• _EXERCISE_
Your answer should be every line of the records that contains the word "amazonaws".

• _DATA TO EXAMINE_
^^^^

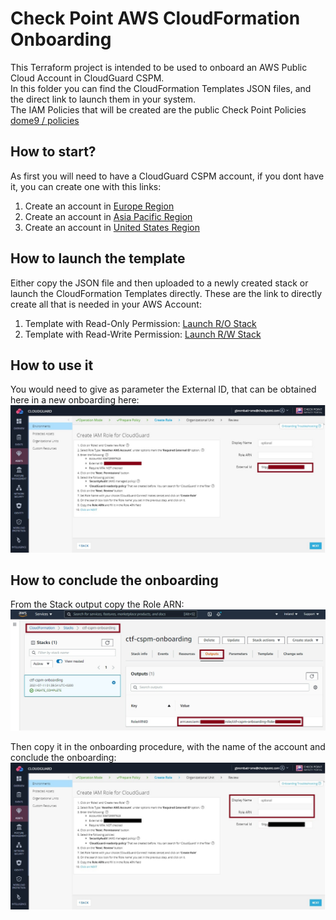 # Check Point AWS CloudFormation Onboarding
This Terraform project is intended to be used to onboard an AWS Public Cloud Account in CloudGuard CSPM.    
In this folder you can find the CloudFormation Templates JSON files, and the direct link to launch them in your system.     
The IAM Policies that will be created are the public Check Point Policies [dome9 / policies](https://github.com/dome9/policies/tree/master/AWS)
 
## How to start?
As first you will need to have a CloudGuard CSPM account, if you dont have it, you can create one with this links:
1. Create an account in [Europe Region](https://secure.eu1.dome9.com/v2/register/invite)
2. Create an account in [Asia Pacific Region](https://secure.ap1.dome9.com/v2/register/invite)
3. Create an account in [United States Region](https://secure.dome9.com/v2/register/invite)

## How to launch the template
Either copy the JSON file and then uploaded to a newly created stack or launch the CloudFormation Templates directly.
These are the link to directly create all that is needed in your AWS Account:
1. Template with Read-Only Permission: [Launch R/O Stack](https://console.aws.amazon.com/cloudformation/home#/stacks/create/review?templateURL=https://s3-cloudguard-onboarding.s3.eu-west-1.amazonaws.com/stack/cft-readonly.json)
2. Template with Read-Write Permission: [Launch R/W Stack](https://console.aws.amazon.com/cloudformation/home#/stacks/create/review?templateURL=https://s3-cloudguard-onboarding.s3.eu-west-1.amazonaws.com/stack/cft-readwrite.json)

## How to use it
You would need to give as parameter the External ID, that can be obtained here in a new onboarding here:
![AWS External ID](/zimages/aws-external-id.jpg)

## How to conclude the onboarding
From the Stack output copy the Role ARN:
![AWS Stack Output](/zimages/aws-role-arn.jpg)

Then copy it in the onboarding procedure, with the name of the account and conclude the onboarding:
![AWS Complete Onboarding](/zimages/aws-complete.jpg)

^^^^

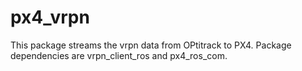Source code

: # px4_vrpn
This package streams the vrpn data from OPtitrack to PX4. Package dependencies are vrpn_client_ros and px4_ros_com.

^^^^

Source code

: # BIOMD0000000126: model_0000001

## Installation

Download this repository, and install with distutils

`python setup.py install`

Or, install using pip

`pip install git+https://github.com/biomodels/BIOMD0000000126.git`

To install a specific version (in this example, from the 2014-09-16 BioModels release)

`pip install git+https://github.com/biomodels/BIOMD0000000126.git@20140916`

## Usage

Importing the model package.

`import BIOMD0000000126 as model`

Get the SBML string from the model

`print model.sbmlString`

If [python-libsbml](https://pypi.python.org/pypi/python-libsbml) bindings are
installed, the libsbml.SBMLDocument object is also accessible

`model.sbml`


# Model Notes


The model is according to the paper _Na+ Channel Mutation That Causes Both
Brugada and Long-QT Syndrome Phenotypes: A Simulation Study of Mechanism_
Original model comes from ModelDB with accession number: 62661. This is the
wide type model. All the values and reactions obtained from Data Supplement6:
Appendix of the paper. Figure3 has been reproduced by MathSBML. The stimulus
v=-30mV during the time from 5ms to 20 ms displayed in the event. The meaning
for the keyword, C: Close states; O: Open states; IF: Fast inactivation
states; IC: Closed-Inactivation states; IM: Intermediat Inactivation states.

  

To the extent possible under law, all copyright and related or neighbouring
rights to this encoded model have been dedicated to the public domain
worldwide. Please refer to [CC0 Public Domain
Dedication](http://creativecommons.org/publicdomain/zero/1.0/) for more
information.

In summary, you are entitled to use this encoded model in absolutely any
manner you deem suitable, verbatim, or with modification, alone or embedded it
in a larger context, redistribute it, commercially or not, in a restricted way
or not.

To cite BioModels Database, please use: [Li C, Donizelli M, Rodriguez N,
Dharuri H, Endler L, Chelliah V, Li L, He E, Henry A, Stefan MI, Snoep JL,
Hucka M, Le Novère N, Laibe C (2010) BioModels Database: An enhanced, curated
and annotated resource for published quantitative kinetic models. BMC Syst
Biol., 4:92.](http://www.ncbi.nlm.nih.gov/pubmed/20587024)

^^^^

• _WORKED SOLUTION_
1. Template with Read-Only Permission: [Launch R/O Stack](https://console.aws.amazon.com/cloudformation/home#/stacks/create/review?templateURL=https://s3-cloudguard-onboarding.s3.eu-west-1.amazonaws.com/stack/cft-readonly.json)
2. Template with Read-Write Permission: [Launch R/W Stack](https://console.aws.amazon.com/cloudformation/home#/stacks/create/review?templateURL=https://s3-cloudguard-onboarding.s3.eu-west-1.amazonaws.com/stack/cft-readwrite.json)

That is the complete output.